El afinador de fuentes (Capítulo 18)

'El caminante sobre el mar de nubes', del pintor romántico alemán Caspar David Friedrich (1818).

'El caminante sobre el mar de nubes', del pintor romántico alemán Caspar David Friedrich (1818).

Mencía no esperaba la propuesta de matrimonio que le había hecho Álvaro y pasó la noche en vela tratando de dilucidar si la aceptaba o no.

Se repetía que Álvaro significaba una presencia real que daba sentido y razón a su vida, en tanto que Jacobo –esa era la verdad– no constituía más que una quimera, un amor construido sobre recuerdos que, después de dar a la memoria su obligatorio diezmo de mentiras, parecía el amor perfecto… Y, sobre todo, que aceptar ese ofrecimiento le permitiría escapar de España y, por tanto, del compromiso de casarse con el hijo del conde de Henestrosa. “Le diré que sí” –se dijo, mientras se acomodaba entre las sábanas–.

No sabía qué hora era, pero calculó que faltarían dos o tres para el amanecer.
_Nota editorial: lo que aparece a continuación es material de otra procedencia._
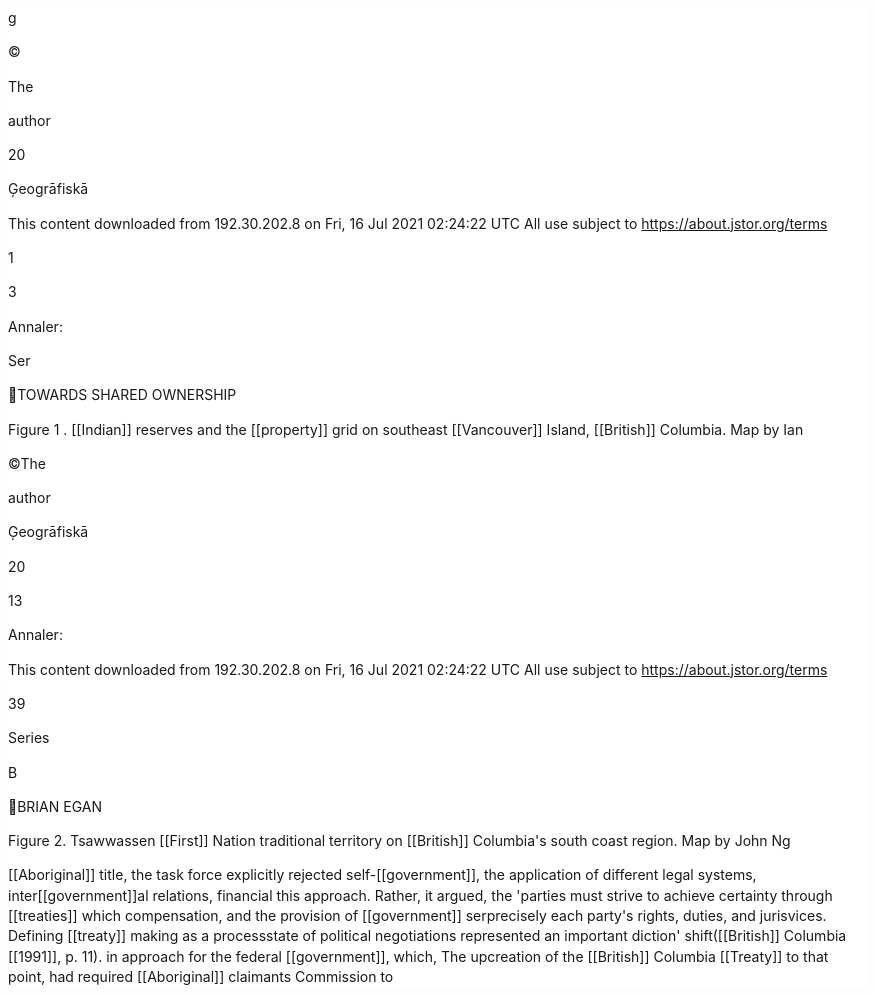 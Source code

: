 g

©

The

author

20

Ģeogrāfiskā

This content downloaded from
192.30.202.8 on Fri, 16 Jul 2021 02:24:22 UTC
All use subject to https://about.jstor.org/terms

1

3

Annaler:

Ser

TOWARDS SHARED OWNERSHIP

Figure 1 . [[Indian]] reserves and the [[property]] grid on southeast [[Vancouver]] Island, [[British]] Columbia. Map by Ian

©The

author

Ģeogrāfiskā

20

13

Annaler:

This content downloaded from
192.30.202.8 on Fri, 16 Jul 2021 02:24:22 UTC
All use subject to https://about.jstor.org/terms

39

Series

B

BRIAN EGAN

Figure 2. Tsawwassen [[First]] Nation traditional territory on [[British]] Columbia's south coast region. Map by John Ng

[[Aboriginal]]
title, the task force explicitly rejected
self-[[government]], the application of different
legal systems, inter[[government]]al relations, financial
this approach. Rather, it argued, the 'parties must
strive
to achieve certainty through [[treaties]] which
compensation, and the provision of [[government]]
serprecisely each party's rights, duties, and jurisvices. Defining [[treaty]] making as a processstate
of political negotiations represented an important
diction'
shift([[British]] Columbia [[1991]], p. 11).
in approach for the federal [[government]], which,
The
upcreation of the [[British]] Columbia [[Treaty]]
to that point, had required [[Aboriginal]] claimants
Commission
to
Acababa de cerrar los ojos cuando la asaltó el recuerdo de Jacobo y, junto con él, un pinchazo en el pecho: “No puede ser. La maldita espina de siempre” –se dolió–. Y es que desde que se marchó Jacobo, cada vez que le venía a la memoria, su recuerdo era una espina corriéndole por la sangre.

Lo cierto es que, como pensaba en él tan asiduamente, esa espina había llegado a convertirse en un miembro más de su cuerpo: un hueso puntiagudo, un tendón afilado, un glóbulo de cristal... Todo cambió, sin embargo, cuando conoció a Álvaro. Y mucho más tras besarlo por primera vez. Desde entonces, el recuerdo de Jacobo había ido espaciándose en el tiempo; por eso aquel pinchazo la había cogido tan de sorpresa.
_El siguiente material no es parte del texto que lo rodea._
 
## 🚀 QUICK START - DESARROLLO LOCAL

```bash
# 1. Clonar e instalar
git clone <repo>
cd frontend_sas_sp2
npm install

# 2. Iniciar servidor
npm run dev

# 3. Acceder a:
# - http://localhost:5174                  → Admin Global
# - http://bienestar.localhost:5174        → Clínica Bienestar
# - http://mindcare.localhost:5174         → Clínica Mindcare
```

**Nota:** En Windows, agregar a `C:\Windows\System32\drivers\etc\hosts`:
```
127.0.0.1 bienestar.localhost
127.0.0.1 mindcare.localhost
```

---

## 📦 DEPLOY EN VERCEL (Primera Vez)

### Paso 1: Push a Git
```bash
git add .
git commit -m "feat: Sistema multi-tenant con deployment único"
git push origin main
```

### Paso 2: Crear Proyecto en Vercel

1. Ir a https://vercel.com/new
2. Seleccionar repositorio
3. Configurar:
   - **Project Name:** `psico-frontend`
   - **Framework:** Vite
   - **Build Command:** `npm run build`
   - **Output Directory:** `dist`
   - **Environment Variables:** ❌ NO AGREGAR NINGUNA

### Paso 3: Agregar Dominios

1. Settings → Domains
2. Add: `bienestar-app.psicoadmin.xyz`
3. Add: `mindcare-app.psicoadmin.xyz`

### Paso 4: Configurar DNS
Aunque menos doloroso le resultó sentir la clavazón de esa espina que las preguntas que le vinieron enseguida: “¿Con quién se estará riendo ahora? ¿Estarán sus manos en otra piel; sintiéndose su boca en otra…?”

Doliéndose de ellas y de otras parecidas pasó el resto de la noche.

Después del desayuno se fue hacia el cuarto de muestras, donde supuso que estaría Álvaro. No se equivocó. Nada más verla aparecer, Álvaro se fue hacia ella. Cuando la tuvo cerca descubrió en su cara los desvelos de aquella noche. Le cogió las manos y notó que le temblaban. Mencía lo miró fijamente a los ojos y dijo con voz serena:

–No puedo casarme contigo, Álvaro. Te quiero sin sombra de duda, pero es como si mi corazón fuese un patrón en el que hubieran injertado como yema el de Jacobo… Sabes bien lo que quiero decir. Lo hemos practicado muchas veces en las cepas… No te mereces un corazón agarrado en otro.

Álvaro sintió que todo se le desvanecía por dentro y le rogó angustiado:

–Recapacita, por favor, Mencía. Ese amor de Jacobo no existe: lo has creado tú a golpe de soñarlo.

–Puede ser –respondió ella–. Me he repetido eso mismo esta noche y, después de reflexionarlo mucho, ni siquiera he sido capaz de discernir si a quien de verdad amo es al Jacobo real, de carne y hueso, o a ese otro imaginario que, como tú dices, he creado… Pero, verdad o mentira, tengo su amor aquí dentro, bien plantado en mi pecho.

Álvaro no respondió. Le soltó las manos y se dirigió a las cuadras. Se sentía el corazón trizado. Ensilló la yegua castaña y se fue hacia el Haza de las Trébedes diciéndose: “Qué necedad, Mencía. Por una mentira, destruyes esta verdad de lo que por ti siento”.

La actitud de despecho de Álvaro era comprensible, pero con ella demostraba lo poco que conocía el corazón de Mencía. Creía que ella se había limitado a elegir entre dos amores, pero se equivocaba: al decirle Mencía que no, no estaba en realidad rechazándolo, sino defendiéndose… de su padre.

Ya antes de nacer Mencía, el marqués tenía trazado el camino de su vida. En uno de sus tramos había colocado, por ejemplo, el matrimonio de ella con el hijo del conde de Henestrosa. De la misma manera que para confinar el ganado y encarrilarlo hacia los prados más fértiles de su finca había construido en ella pasos canadienses, también en la vereda que había diseñado para su hija abrió zanjas que, al no poder salvarlas, la obligaran a seguir otra que la condujeran inexorablemente al destino fijado por él.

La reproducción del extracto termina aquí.